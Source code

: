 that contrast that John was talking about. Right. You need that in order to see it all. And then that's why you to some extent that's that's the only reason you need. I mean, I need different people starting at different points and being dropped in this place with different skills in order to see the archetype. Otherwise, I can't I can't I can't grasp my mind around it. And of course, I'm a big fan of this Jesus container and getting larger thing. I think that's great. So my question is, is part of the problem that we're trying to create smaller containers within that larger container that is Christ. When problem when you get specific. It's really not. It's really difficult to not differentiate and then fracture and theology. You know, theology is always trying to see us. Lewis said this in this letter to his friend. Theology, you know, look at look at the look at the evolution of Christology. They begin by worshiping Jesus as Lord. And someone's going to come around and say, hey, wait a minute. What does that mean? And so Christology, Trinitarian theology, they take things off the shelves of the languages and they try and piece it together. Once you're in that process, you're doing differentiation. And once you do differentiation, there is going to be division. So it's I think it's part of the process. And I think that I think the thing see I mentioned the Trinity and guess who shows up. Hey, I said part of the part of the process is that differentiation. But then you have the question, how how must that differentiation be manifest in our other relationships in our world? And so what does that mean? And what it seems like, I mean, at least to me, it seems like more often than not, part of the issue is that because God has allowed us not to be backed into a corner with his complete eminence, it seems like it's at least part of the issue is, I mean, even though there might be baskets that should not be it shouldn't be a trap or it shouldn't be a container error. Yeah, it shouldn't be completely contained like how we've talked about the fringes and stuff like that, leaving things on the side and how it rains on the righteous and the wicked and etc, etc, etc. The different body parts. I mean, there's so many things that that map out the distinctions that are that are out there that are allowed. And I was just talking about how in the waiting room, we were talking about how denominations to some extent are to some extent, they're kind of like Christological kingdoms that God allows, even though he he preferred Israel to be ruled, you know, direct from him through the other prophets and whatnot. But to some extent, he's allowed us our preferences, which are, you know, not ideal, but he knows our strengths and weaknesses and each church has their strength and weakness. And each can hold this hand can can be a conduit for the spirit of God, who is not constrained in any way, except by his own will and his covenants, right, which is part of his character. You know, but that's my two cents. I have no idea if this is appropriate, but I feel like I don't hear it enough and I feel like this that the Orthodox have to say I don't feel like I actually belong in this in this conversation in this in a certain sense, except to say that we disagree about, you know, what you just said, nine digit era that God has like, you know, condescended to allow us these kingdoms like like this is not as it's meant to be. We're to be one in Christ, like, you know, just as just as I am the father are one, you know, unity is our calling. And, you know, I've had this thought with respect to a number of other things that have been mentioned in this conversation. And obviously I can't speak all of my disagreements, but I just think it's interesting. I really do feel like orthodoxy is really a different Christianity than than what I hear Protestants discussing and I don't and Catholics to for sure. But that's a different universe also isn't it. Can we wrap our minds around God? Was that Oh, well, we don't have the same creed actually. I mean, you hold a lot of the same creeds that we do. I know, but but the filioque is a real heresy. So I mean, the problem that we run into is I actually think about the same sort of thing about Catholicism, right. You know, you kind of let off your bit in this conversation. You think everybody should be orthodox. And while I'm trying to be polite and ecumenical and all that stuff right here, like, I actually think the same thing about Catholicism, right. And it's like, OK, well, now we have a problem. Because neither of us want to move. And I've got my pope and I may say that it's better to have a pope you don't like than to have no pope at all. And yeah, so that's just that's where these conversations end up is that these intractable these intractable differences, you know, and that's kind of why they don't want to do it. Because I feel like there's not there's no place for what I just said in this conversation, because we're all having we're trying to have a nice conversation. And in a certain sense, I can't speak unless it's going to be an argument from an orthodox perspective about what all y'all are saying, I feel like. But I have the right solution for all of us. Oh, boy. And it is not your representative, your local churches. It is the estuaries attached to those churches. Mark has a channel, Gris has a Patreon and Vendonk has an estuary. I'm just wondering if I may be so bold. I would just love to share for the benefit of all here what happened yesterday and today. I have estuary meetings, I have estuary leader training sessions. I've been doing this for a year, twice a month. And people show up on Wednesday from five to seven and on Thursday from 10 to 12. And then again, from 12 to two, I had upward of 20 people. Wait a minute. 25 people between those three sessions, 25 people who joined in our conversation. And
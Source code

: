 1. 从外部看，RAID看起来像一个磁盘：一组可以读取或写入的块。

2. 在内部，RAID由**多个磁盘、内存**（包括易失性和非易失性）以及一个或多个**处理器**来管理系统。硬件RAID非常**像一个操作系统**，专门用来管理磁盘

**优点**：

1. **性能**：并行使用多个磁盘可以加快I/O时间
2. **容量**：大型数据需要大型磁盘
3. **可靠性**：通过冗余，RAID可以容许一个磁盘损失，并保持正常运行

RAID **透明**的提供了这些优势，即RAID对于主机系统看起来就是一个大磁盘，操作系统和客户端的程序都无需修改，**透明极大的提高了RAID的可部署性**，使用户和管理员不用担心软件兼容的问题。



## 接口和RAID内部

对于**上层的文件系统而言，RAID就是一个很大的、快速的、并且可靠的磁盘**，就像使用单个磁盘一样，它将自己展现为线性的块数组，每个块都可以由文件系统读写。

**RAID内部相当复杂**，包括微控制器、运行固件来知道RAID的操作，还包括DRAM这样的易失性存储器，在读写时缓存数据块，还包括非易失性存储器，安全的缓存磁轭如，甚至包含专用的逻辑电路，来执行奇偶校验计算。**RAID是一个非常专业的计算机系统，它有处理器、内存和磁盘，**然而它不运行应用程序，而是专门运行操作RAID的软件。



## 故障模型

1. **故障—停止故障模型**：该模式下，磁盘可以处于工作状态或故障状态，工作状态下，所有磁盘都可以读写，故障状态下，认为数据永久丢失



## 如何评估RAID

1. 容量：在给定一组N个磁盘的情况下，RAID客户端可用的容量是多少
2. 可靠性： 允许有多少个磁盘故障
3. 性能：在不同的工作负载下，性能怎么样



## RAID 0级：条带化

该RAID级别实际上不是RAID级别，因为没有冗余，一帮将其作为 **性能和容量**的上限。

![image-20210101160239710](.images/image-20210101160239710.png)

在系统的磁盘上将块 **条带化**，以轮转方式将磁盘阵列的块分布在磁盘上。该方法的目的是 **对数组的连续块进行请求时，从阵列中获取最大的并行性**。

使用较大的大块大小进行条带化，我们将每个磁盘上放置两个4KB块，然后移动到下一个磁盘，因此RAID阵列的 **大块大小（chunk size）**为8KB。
#####
• _ABOUT THIS EXERCISE_:
Without altering anything, print all of the data again.

• _SOLUTION FOR THIS TASK_:
Source code

: that contrast that John was talking about. Right. You need that in order to see it all. And then that's why you to some extent that's that's the only reason you need. I mean, I need different people starting at different points and being dropped in this place with different skills in order to see the archetype. Otherwise, I can't I can't I can't grasp my mind around it. And of course, I'm a big fan of this Jesus container and getting larger thing. I think that's great. So my question is, is part of the problem that we're trying to create smaller containers within that larger container that is Christ. When problem when you get specific. It's really not. It's really difficult to not differentiate and then fracture and theology. You know, theology is always trying to see us. Lewis said this in this letter to his friend. Theology, you know, look at look at the look at the evolution of Christology. They begin by worshiping Jesus as Lord. And someone's going to come around and say, hey, wait a minute. What does that mean? And so Christology, Trinitarian theology, they take things off the shelves of the languages and they try and piece it together. Once you're in that process, you're doing differentiation. And once you do differentiation, there is going to be division. So it's I think it's part of the process. And I think that I think the thing see I mentioned the Trinity and guess who shows up. Hey, I said part of the part of the process is that differentiation. But then you have the question, how how must that differentiation be manifest in our other relationships in our world? And so what does that mean? And what it seems like, I mean, at least to me, it seems like more often than not, part of the issue is that because God has allowed us not to be backed into a corner with his complete eminence, it seems like it's at least part of the issue is, I mean, even though there might be baskets that should not be it shouldn't be a trap or it shouldn't be a container error. Yeah, it shouldn't be completely contained like how we've talked about the fringes and stuff like that, leaving things on the side and how it rains on the righteous and the wicked and etc, etc, etc. The different body parts. I mean, there's so many things that that map out the distinctions that are that are out there that are allowed. And I was just talking about how in the waiting room, we were talking about how denominations to some extent are to some extent, they're kind of like Christological kingdoms that God allows, even though he he preferred Israel to be ruled, you know, direct from him through the other prophets and whatnot. But to some extent, he's allowed us our preferences, which are, you know, not ideal, but he knows our strengths and weaknesses and each church has their strength and weakness. And each can hold this hand can can be a conduit for the spirit of God, who is not constrained in any way, except by his own will and his covenants, right, which is part of his character. You know, but that's my two cents. I have no idea if this is appropriate, but I feel like I don't hear it enough and I feel like this that the Orthodox have to say I don't feel like I actually belong in this in this conversation in this in a certain sense, except to say that we disagree about, you know, what you just said, nine digit era that God has like, you know, condescended to allow us these kingdoms like like this is not as it's meant to be. We're to be one in Christ, like, you know, just as just as I am the father are one, you know, unity is our calling. And, you know, I've had this thought with respect to a number of other things that have been mentioned in this conversation. And obviously I can't speak all of my disagreements, but I just think it's interesting. I really do feel like orthodoxy is really a different Christianity than than what I hear Protestants discussing and I don't and Catholics to for sure. But that's a different universe also isn't it. Can we wrap our minds around God? Was that Oh, well, we don't have the same creed actually. I mean, you hold a lot of the same creeds that we do. I know, but but the filioque is a real heresy. So I mean, the problem that we run into is I actually think about the same sort of thing about Catholicism, right. You know, you kind of let off your bit in this conversation. You think everybody should be orthodox. And while I'm trying to be polite and ecumenical and all that stuff right here, like, I actually think the same thing about Catholicism, right. And it's like, OK, well, now we have a problem. Because neither of us want to move. And I've got my pope and I may say that it's better to have a pope you don't like than to have no pope at all. And yeah, so that's just that's where these conversations end up is that these intractable these intractable differences, you know, and that's kind of why they don't want to do it. Because I feel like there's not there's no place for what I just said in this conversation, because we're all having we're trying to have a nice conversation. And in a certain sense, I can't speak unless it's going to be an argument from an orthodox perspective about what all y'all are saying, I feel like. But I have the right solution for all of us. Oh, boy. And it is not your representative, your local churches. It is the estuaries attached to those churches. Mark has a channel, Gris has a Patreon and Vendonk has an estuary. I'm just wondering if I may be so bold. I would just love to share for the benefit of all here what happened yesterday and today. I have estuary meetings, I have estuary leader training sessions. I've been doing this for a year, twice a month. And people show up on Wednesday from five to seven and on Thursday from 10 to 12. And then again, from 12 to two, I had upward of 20 people. Wait a minute. 25 people between those three sessions, 25 people who joined in our conversation. And
Source code

: 1. 从外部看，RAID看起来像一个磁盘：一组可以读取或写入的块。

2. 在内部，RAID由**多个磁盘、内存**（包括易失性和非易失性）以及一个或多个**处理器**来管理系统。硬件RAID非常**像一个操作系统**，专门用来管理磁盘

**优点**：

1. **性能**：并行使用多个磁盘可以加快I/O时间
2. **容量**：大型数据需要大型磁盘
3. **可靠性**：通过冗余，RAID可以容许一个磁盘损失，并保持正常运行

RAID **透明**的提供了这些优势，即RAID对于主机系统看起来就是一个大磁盘，操作系统和客户端的程序都无需修改，**透明极大的提高了RAID的可部署性**，使用户和管理员不用担心软件兼容的问题。



## 接口和RAID内部

对于**上层的文件系统而言，RAID就是一个很大的、快速的、并且可靠的磁盘**，就像使用单个磁盘一样，它将自己展现为线性的块数组，每个块都可以由文件系统读写。

**RAID内部相当复杂**，包括微控制器、运行固件来知道RAID的操作，还包括DRAM这样的易失性存储器，在读写时缓存数据块，还包括非易失性存储器，安全的缓存磁轭如，甚至包含专用的逻辑电路，来执行奇偶校验计算。**RAID是一个非常专业的计算机系统，它有处理器、内存和磁盘，**然而它不运行应用程序，而是专门运行操作RAID的软件。



## 故障模型

1. **故障—停止故障模型**：该模式下，磁盘可以处于工作状态或故障状态，工作状态下，所有磁盘都可以读写，故障状态下，认为数据永久丢失



## 如何评估RAID

1. 容量：在给定一组N个磁盘的情况下，RAID客户端可用的容量是多少
2. 可靠性： 允许有多少个磁盘故障
3. 性能：在不同的工作负载下，性能怎么样



## RAID 0级：条带化

该RAID级别实际上不是RAID级别，因为没有冗余，一帮将其作为 **性能和容量**的上限。

![image-20210101160239710](.images/image-20210101160239710.png)

在系统的磁盘上将块 **条带化**，以轮转方式将磁盘阵列的块分布在磁盘上。该方法的目的是 **对数组的连续块进行请求时，从阵列中获取最大的并行性**。

使用较大的大块大小进行条带化，我们将每个磁盘上放置两个4KB块，然后移动到下一个磁盘，因此RAID阵列的 **大块大小（chunk size）**为8KB。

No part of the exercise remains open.